§ Work instruction
If a line holds the word "encounter", copy it from the entries.

Plain-text document sources

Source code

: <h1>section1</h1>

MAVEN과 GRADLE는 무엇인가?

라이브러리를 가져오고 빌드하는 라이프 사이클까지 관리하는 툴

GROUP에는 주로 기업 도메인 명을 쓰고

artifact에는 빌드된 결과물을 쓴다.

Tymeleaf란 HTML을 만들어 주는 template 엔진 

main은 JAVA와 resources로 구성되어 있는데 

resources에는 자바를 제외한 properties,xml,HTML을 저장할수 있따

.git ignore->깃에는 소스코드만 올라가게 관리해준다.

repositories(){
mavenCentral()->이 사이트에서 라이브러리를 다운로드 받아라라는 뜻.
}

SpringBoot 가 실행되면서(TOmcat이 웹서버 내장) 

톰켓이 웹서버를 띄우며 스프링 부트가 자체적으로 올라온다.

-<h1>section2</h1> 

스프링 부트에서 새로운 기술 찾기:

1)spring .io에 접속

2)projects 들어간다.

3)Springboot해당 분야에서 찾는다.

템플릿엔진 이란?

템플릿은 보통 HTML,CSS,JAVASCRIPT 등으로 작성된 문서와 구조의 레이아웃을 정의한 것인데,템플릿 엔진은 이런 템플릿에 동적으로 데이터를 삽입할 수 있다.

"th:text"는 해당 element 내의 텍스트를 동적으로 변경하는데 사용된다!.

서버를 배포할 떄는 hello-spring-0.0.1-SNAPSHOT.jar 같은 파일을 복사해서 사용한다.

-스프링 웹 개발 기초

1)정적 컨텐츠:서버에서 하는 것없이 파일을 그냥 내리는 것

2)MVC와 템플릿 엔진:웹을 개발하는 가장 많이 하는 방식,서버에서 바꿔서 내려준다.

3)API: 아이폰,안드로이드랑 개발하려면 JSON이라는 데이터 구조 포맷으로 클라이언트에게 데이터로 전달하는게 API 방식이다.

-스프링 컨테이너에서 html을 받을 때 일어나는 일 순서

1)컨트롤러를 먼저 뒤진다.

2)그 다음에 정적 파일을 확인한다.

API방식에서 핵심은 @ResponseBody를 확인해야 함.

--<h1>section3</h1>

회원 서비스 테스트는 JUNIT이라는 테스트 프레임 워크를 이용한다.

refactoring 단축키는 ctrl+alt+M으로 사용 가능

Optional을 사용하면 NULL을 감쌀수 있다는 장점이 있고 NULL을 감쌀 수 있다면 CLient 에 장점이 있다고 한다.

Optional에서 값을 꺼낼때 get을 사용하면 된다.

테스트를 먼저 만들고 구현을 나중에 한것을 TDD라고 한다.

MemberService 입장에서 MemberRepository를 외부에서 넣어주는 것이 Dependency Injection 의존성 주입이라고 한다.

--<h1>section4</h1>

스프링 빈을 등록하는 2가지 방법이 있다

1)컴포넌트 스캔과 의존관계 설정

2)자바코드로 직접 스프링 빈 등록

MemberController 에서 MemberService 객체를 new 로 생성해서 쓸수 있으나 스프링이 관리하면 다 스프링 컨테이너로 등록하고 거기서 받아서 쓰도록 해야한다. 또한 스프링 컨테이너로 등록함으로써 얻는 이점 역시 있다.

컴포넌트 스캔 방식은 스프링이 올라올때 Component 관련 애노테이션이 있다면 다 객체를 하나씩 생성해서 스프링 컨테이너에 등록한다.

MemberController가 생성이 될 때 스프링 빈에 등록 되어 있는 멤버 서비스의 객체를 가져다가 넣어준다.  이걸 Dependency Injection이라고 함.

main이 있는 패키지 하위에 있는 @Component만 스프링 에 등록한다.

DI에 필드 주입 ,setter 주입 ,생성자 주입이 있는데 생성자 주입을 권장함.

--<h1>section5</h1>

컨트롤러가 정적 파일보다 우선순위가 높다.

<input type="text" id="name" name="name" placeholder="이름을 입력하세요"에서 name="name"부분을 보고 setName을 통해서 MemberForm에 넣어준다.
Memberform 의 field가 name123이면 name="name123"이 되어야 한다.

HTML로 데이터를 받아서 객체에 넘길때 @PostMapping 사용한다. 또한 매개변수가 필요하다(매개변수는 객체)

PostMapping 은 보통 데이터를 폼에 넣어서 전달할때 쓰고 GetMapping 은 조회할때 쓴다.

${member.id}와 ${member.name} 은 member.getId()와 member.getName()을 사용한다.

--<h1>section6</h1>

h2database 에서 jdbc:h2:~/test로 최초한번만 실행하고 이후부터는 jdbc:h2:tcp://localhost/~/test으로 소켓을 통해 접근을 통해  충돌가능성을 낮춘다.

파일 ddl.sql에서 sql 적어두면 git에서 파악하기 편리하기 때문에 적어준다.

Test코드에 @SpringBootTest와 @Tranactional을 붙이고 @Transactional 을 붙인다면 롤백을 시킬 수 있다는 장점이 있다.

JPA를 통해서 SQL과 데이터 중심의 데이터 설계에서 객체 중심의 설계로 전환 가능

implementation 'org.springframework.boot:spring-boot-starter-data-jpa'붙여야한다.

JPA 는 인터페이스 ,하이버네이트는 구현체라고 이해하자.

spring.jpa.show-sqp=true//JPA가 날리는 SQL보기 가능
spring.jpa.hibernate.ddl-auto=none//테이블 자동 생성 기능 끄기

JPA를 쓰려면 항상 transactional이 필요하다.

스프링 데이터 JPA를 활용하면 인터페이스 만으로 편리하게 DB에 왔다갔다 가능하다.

* * *

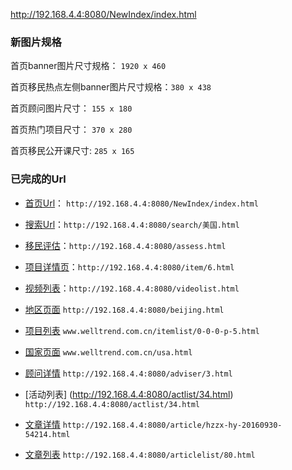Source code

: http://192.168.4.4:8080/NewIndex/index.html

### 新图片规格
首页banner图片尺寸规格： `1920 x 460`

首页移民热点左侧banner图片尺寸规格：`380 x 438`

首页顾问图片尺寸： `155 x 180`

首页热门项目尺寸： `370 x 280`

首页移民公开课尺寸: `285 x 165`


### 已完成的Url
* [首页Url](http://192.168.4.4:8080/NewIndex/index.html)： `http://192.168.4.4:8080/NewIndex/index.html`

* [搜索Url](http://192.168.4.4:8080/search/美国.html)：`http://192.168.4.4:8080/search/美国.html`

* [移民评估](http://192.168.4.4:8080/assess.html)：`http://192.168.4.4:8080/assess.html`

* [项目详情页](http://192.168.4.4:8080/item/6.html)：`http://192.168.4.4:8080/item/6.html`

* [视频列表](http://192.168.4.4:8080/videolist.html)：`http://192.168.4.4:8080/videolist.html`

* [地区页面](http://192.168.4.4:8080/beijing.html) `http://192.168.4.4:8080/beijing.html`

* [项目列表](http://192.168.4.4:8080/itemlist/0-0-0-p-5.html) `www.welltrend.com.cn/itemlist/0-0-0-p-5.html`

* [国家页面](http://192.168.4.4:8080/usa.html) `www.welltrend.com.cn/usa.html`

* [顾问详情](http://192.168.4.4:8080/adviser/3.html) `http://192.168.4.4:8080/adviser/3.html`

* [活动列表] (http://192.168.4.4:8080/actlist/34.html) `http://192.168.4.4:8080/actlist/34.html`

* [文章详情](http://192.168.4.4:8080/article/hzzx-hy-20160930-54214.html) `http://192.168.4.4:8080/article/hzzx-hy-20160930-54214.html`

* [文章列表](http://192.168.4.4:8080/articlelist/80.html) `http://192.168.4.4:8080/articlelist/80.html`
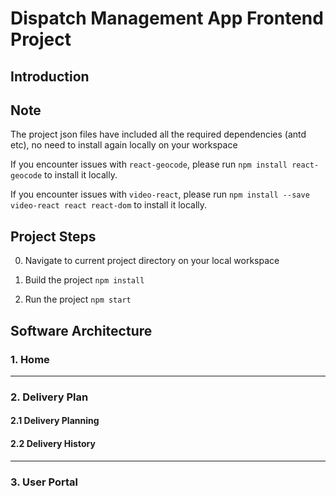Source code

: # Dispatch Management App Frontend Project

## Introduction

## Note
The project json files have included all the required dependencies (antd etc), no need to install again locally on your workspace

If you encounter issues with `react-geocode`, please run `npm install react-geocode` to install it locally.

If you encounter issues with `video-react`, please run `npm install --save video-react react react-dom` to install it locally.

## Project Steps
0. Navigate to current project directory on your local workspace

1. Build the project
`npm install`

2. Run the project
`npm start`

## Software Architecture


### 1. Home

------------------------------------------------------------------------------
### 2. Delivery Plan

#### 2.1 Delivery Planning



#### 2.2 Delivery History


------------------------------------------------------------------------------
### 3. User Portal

* * *

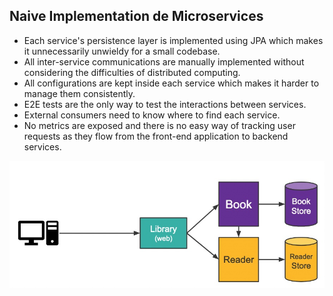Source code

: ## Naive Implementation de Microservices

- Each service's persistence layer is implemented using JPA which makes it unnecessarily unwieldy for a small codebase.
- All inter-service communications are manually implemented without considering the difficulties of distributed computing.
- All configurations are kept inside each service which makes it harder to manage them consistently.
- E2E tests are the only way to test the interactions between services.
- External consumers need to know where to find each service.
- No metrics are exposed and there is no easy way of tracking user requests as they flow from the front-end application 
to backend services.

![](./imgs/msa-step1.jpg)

§ Response to this task
If you encounter issues with `react-geocode`, please run `npm install react-geocode` to install it locally.
If you encounter issues with `video-react`, please run `npm install --save video-react react react-dom` to install it locally.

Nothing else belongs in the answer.